Problem statement. Would you transcribe the whole listing exactly, minus its pictures?

The data.
╔══

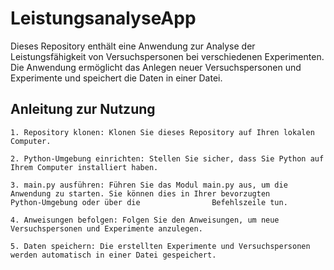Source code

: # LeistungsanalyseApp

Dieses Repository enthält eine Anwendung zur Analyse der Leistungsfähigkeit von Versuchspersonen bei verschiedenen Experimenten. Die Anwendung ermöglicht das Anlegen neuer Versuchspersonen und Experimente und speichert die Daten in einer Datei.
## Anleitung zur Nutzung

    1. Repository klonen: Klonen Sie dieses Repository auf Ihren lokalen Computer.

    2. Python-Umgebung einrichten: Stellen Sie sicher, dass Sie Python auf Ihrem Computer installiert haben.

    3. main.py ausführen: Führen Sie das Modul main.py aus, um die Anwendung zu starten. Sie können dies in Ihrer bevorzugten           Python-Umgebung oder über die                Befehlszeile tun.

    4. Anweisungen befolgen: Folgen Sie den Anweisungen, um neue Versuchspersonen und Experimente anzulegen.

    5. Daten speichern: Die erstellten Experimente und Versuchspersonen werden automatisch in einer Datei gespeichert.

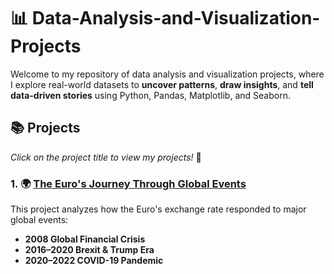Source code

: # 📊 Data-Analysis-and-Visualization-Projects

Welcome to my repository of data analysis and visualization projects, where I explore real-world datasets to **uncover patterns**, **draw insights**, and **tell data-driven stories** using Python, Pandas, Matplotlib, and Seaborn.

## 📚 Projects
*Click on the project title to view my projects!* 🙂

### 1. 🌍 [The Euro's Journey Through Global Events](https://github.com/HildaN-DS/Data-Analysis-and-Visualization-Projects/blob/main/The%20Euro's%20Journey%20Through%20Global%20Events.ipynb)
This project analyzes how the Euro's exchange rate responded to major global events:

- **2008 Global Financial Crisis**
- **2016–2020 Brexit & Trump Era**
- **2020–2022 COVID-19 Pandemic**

╚══

Finished exercise.
Source code

: # LeistungsanalyseApp

Dieses Repository enthält eine Anwendung zur Analyse der Leistungsfähigkeit von Versuchspersonen bei verschiedenen Experimenten. Die Anwendung ermöglicht das Anlegen neuer Versuchspersonen und Experimente und speichert die Daten in einer Datei.
## Anleitung zur Nutzung

    1. Repository klonen: Klonen Sie dieses Repository auf Ihren lokalen Computer.

    2. Python-Umgebung einrichten: Stellen Sie sicher, dass Sie Python auf Ihrem Computer installiert haben.

    3. main.py ausführen: Führen Sie das Modul main.py aus, um die Anwendung zu starten. Sie können dies in Ihrer bevorzugten           Python-Umgebung oder über die                Befehlszeile tun.

    4. Anweisungen befolgen: Folgen Sie den Anweisungen, um neue Versuchspersonen und Experimente anzulegen.

    5. Daten speichern: Die erstellten Experimente und Versuchspersonen werden automatisch in einer Datei gespeichert.

Source code

: # 📊 Data-Analysis-and-Visualization-Projects

Welcome to my repository of data analysis and visualization projects, where I explore real-world datasets to **uncover patterns**, **draw insights**, and **tell data-driven stories** using Python, Pandas, Matplotlib, and Seaborn.

## 📚 Projects
*Click on the project title to view my projects!* 🙂

### 1. 🌍 [The Euro's Journey Through Global Events](https://github.com/HildaN-DS/Data-Analysis-and-Visualization-Projects/blob/main/The%20Euro's%20Journey%20Through%20Global%20Events.ipynb)
This project analyzes how the Euro's exchange rate responded to major global events:

- **2008 Global Financial Crisis**
- **2016–2020 Brexit & Trump Era**
- **2020–2022 COVID-19 Pandemic**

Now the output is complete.